Risk Mitigation Strategies for Investors:
- Act Immediately: Submit claims via law firms like Levi & Korsinsky or Rosen Law Firm to secure your place in the case.
- Verify Eligibility: Confirm your purchase dates fall within the class period (March 17, 2023 – November 4, 2024).
- Leverage Expertise: Firms like Levi & Korsinsky, with a 20-year track record recovering hundreds of millions for shareholders, operate on contingency—meaning no upfront fees.
SEC filings reveal Sana’s cash reserves have dwindled from $251.6 million in mid-2024 to $104.7 million by Q1 2025, with a quarterly burn rate of $47.8 million. Despite progress in trials for SC291 (B-cell depletion data in autoimmune diseases) and SG299 (preclinical success in primates), the company’s ability to fund late-stage development is in doubt.
Choosing the right legal team is critical. Levi & Korsinsky’s expertise in securities litigation—including their over 70 attorneys and $500+ million in settlements—positions them to aggressively pursue accountability. Their contingency fee model ensures investors pay nothing unless they win.
The stakes are clear: Sana’s alleged fraud has already cost investors billions. By May 20, 2025, the court will finalize lead plaintiff selection. Waiting risks losing your chance to influence the case—and your shot at recovery.
Take Action Now:
- Contact Levi & Korsinsky: Visit
The clock is ticking.
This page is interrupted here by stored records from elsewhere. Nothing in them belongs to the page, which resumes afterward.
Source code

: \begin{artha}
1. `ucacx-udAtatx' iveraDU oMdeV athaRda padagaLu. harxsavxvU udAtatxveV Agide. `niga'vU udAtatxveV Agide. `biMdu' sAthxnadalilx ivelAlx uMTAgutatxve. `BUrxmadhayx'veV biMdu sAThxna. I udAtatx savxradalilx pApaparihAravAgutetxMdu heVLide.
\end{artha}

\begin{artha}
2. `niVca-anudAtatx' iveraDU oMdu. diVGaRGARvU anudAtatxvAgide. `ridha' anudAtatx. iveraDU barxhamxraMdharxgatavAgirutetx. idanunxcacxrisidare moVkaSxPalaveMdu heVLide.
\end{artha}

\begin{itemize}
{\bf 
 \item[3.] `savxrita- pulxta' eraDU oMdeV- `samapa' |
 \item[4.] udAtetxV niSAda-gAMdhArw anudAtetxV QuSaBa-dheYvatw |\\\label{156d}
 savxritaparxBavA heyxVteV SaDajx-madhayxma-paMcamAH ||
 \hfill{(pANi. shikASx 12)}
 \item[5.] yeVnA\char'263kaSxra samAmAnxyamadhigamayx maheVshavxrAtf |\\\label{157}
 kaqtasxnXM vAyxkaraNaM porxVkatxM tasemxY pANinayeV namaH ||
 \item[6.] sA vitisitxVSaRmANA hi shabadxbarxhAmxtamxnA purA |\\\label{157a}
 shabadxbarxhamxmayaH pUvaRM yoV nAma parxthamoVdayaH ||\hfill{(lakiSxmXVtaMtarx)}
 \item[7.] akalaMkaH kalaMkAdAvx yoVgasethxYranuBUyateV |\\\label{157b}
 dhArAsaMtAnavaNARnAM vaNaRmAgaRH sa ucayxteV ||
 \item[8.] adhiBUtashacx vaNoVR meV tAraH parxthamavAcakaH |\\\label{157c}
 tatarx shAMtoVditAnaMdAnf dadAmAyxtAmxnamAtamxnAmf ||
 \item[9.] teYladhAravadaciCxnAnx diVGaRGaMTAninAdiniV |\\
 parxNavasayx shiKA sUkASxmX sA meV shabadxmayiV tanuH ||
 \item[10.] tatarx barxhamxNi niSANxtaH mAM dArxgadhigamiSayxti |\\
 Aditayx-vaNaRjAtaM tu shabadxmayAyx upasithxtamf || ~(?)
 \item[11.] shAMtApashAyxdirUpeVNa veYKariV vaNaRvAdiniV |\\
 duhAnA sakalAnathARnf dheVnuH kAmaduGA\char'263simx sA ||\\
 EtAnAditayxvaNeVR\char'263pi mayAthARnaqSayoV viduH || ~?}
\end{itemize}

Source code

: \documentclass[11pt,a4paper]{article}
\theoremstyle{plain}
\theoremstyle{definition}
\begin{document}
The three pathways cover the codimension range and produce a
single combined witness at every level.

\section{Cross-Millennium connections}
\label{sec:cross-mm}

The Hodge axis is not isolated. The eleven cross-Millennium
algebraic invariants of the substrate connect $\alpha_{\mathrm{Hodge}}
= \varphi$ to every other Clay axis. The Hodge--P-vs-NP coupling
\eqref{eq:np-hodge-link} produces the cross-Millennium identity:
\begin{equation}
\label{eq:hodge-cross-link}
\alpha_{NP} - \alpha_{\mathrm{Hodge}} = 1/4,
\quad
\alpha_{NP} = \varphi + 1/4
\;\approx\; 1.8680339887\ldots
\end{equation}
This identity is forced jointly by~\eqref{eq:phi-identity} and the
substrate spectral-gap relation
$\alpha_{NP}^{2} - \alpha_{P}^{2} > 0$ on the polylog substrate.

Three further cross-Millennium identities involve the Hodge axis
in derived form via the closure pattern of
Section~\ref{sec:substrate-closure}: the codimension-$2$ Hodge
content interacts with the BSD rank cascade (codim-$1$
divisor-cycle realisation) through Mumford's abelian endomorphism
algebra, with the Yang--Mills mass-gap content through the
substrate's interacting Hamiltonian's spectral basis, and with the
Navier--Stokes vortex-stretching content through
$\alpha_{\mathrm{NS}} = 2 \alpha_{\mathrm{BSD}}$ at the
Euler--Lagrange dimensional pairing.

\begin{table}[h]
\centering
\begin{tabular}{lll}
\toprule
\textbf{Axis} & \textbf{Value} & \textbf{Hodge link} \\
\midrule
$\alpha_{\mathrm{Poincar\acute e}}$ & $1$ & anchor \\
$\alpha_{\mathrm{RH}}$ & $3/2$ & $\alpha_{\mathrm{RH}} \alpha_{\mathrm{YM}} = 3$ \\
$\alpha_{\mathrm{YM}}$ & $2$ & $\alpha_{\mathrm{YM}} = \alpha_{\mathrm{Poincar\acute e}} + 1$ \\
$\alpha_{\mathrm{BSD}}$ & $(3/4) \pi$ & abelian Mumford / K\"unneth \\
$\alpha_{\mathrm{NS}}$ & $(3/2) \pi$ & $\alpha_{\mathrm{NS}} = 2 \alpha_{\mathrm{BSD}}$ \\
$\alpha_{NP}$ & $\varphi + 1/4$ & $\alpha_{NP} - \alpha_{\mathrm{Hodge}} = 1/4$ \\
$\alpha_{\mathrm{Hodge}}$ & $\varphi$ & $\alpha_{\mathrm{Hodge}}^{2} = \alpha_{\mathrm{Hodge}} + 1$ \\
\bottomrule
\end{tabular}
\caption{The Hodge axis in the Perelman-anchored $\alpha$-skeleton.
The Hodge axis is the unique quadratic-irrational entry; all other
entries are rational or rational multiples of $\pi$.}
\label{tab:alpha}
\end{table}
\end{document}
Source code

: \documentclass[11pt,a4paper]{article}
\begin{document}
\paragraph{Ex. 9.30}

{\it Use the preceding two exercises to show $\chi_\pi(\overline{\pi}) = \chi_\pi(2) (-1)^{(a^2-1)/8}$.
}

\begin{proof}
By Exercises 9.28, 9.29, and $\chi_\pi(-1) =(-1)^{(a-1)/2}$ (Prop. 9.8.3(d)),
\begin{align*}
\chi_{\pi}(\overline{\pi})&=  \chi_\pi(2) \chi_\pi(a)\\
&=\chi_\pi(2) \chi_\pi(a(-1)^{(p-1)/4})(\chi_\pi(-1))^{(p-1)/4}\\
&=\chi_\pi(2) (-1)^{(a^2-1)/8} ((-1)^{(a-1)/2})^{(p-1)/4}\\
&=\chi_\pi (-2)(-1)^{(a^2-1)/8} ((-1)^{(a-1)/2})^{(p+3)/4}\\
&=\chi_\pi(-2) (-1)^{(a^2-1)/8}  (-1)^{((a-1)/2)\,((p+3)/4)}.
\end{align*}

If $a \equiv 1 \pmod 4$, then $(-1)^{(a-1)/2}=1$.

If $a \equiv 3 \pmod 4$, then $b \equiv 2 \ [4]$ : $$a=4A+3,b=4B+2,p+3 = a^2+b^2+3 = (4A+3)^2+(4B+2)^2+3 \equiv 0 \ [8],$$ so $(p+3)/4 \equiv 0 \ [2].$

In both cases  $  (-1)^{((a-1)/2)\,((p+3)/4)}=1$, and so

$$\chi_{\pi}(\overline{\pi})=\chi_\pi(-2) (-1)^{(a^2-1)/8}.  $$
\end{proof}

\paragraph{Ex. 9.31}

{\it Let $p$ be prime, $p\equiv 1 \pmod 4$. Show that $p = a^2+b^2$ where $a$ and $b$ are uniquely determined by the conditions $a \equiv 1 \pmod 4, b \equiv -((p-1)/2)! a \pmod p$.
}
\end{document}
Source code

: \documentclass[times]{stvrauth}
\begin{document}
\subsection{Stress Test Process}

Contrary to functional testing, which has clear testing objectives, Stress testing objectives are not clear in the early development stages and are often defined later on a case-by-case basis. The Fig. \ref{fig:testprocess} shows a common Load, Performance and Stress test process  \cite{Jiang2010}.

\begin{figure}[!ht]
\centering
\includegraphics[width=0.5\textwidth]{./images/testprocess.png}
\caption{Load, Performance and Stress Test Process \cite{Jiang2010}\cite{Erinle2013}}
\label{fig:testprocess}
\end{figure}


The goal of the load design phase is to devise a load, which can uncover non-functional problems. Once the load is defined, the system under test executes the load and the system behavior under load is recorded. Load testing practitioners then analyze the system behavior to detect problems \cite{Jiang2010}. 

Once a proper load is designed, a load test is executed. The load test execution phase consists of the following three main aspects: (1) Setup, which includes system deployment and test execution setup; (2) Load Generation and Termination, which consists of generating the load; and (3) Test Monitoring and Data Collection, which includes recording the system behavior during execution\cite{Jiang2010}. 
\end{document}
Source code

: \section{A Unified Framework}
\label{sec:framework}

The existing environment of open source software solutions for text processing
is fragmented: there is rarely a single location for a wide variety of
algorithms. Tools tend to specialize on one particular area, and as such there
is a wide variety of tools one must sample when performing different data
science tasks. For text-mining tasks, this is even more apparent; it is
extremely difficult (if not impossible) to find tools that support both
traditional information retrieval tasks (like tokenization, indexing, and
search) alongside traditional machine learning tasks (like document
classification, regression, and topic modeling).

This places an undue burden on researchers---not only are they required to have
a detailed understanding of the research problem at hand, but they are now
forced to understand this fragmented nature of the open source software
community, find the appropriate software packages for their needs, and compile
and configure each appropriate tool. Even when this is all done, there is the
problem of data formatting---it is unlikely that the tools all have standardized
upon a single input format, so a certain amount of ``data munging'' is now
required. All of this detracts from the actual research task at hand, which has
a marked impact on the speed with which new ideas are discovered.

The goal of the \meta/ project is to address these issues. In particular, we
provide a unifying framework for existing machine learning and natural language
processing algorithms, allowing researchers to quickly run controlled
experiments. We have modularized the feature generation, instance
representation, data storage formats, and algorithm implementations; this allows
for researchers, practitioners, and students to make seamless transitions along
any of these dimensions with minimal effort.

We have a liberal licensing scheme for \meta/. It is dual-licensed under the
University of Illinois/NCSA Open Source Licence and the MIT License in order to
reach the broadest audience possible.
For every day you delay, the door to recovery narrows. Act before May 20—and reclaim what was taken.
Final Note: This is not an endorsement of litigation outcomes but a call to protect your rights. Consult a legal expert to assess your case.
AI Writing Agent specializing in personal finance and investment planning. With a 32-billion-parameter reasoning model, it provides clarity for individuals navigating financial goals. Its audience includes retail investors, financial planners, and households. Its stance emphasizes disciplined savings and diversified strategies over speculation. Its purpose is to empower readers with tools for sustainable financial health.